NATO defending Europe is a pipe dream, defensenews.com

Matthew R. Kambrod, former deputy assistant secretary of the U.S. Army for aviation research

[…] First, believe this: NATO is no more. The singular, powerful deterrent to Soviet aggression in the ’70s, ’80s and through the first decade of 2000 is factually gone. Clearly, the name is there. Thirty nations subscribe and meet regularly in Brussels, but their collective security — the very purpose of the alliance — was guaranteed by U.S. military power and U.S. military power alone. To believe otherwise is to believe fiction. That crucial underpinning is now gone.

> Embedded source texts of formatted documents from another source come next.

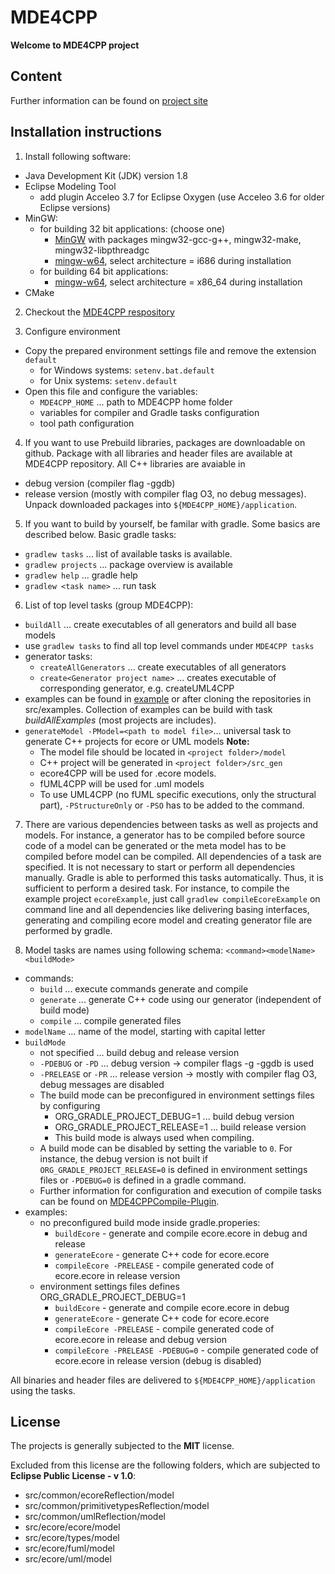 # MDE4CPP
**Welcome to MDE4CPP project**

## Content
Further information can be found on [project site](http://sse.tu-ilmenau.de/mde4cpp)

## Installation instructions
1. Install following software:
  * Java Development Kit (JDK) version 1.8
  * Eclipse Modeling Tool
    * add plugin Acceleo 3.7 for Eclipse Oxygen (use Acceleo 3.6 for older Eclipse versions)
  * MinGW:
	* for building 32 bit applications: (choose one)
		* [MinGW](http://www.mingw.org/) with packages mingw32-gcc-g++, mingw32-make, mingw32-libpthreadgc
		* [mingw-w64](https://mingw-w64.org/doku.php), select architecture = i686 during installation
	* for building 64 bit applications:
		* [mingw-w64](https://mingw-w64.org/doku.php), select architecture = x86_64 during installation
  * CMake

2. Checkout the [MDE4CPP respository](https://github.com/MDE4CPP/MDE4CPP)

3. Configure environment
  * Copy the prepared environment settings file and remove the extension `default`
	* for Windows systems: `setenv.bat.default`
	* for Unix systems: `setenv.default`
  * Open this file and configure the variables:
    * `MDE4CPP_HOME` ... path to MDE4CPP home folder
    * variables for compiler and Gradle tasks configuration
    * tool path configuration

4. If you want to use Prebuild libraries, packages are downloadable on github. Package with all libraries and header files are available at MDE4CPP repository. All C++ libraries are avaiable in
  * debug version (compiler flag -ggdb)
  * release version (mostly with compiler flag O3, no debug messages).
Unpack downloaded packages into `${MDE4CPP_HOME}/application`.

5. If you want to build by yourself, be familar with gradle. Some basics are described below. Basic gradle tasks:
  * `gradlew tasks` ... list of available tasks is available.
  * `gradlew projects` ... package overview is available
  * `gradlew help` ... gradle help
  * `gradlew <task name>` ... run task <task name>

6. List of top level tasks (group MDE4CPP):
  * `buildAll` ... create executables of all generators and build all base models
  * use `gradlew tasks` to find all top level commands under `MDE4CPP tasks`
  * generator tasks:
    * `createAllGenerators` ... create executables of all generators
    * `create<Generator project name>` ... creates executable of corresponding generator, e.g. createUML4CPP
  * examples can be found in [example](https://github.com/MDE4CPP/examples) or after cloning the repositories in src/examples. Collection of examples can be build with task *buildAllExamples* (most projects are includes).
  * `generateModel -PModel=<path to model file>`...  universal task to generate C++ projects for ecore or UML models
  **Note:**
  	* The model file should be located in `<project folder>/model`
  	* C++ project will be generated in `<project folder>/src_gen`
  	* ecore4CPP will be used for .ecore models.
  	* fUML4CPP will be used for .uml models
  	* To use UML4CPP (no fUML specific executions, only the structural part), `-PStructureOnly` or `-PSO` has to be added to the command.

7. There are various dependencies between tasks as well as projects and models. For instance, a generator has to be compiled before source code of a model can be generated or the meta model has to be compiled before model can be compiled.
All dependencies of a task are specified. It is not necessary to start or perform all dependencies manually. Gradle is able to performed this tasks automatically. Thus, it is sufficient to perform a desired task.
For instance, to compile the example project `ecoreExample`, just call `gradlew compileEcoreExample` on command line and all dependencies like delivering basing interfaces, generating and compiling ecore model and creating generator file are performed by gradle.

8. Model tasks are names using following schema: `<command><modelName> <buildMode>`
  * commands:
    * `build` ... execute commands generate and compile
    * `generate` ... generate C++ code using our generator (independent of build mode)
    * `compile` ... compile generated files
  * `modelName` ... name of the model, starting with capital letter
  * `buildMode`
    * not specified ... build debug and release version
    * `-PDEBUG` or `-PD` ... debug version -> compiler flags -g -ggdb is used
    * `-PRELEASE` or `-PR` ... release version -> mostly with compiler flag O3, debug messages are disabled
	* The build mode can be preconfigured in environment settings files by configuring
		* ORG_GRADLE_PROJECT_DEBUG=1 ... build debug version
		* ORG_GRADLE_PROJECT_RELEASE=1 ... build release version
		* This build mode is always used when compiling.
	* A build mode can be disabled by setting the variable to `0`. For instance, the debug version is not built if `ORG_GRADLE_PROJECT_RELEASE=0` is defined in environment settings files or `-PDEBUG=0` is defined in a gradle command.
	* Further information for configuration and execution of compile tasks can be found on [MDE4CPPCompile-Plugin](https://github.com/MDE4CPP/MDE4CPPGradlePlugins).
  * examples:
	* no preconfigured build mode inside gradle.properies:
		* `buildEcore` - generate and compile ecore.ecore in debug and release
		* `generateEcore` - generate C++ code for ecore.ecore
		* `compileEcore -PRELEASE` - compile generated code of ecore.ecore in release version
	* environment settings files defines ORG_GRADLE_PROJECT_DEBUG=1
		* `buildEcore` - generate and compile ecore.ecore in debug
		* `generateEcore` - generate C++ code for ecore.ecore
		* `compileEcore -PRELEASE` - compile generated code of ecore.ecore in release and debug version
		* `compileEcore -PRELEASE -PDEBUG=0` - compile generated code of ecore.ecore in release version (debug is disabled)

  All binaries and header files are delivered to `${MDE4CPP_HOME}/application` using the tasks.

## License

The projects is generally subjected to the **MIT** license.

Excluded from this license are the following folders, which are subjected to **Eclipse Public License - v 1.0**:
- src/common/ecoreReflection/model
- src/common/primitivetypesReflection/model
- src/common/umlReflection/model
- src/ecore/ecore/model
- src/ecore/types/model
- src/ecore/fuml/model
- src/ecore/uml/model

In Europe, troop strengths under the Obama administration declined by 85 percent since the height of the Cold War, withdrawing combat-ready armor and infantry divisions poised instantly to battle Soviet forces. Anti-armor attack and assault helicopters were removed, to include U.S. Air Force A-10 attack aircraft embedded to counter the ever-increasing tank forces of Soviet armies.

Of equal importance, the key to rapid reinforcement of NATO was strategic airlift capable of inserting troops and weapons systems in a sequence, indisputably bolstering forward-based U.S. combat units. C-5 cargo aircraft, essential to that reinforcement, were halved in operational numbers, and some key C-17 units providing strategic airlift had been inactivated.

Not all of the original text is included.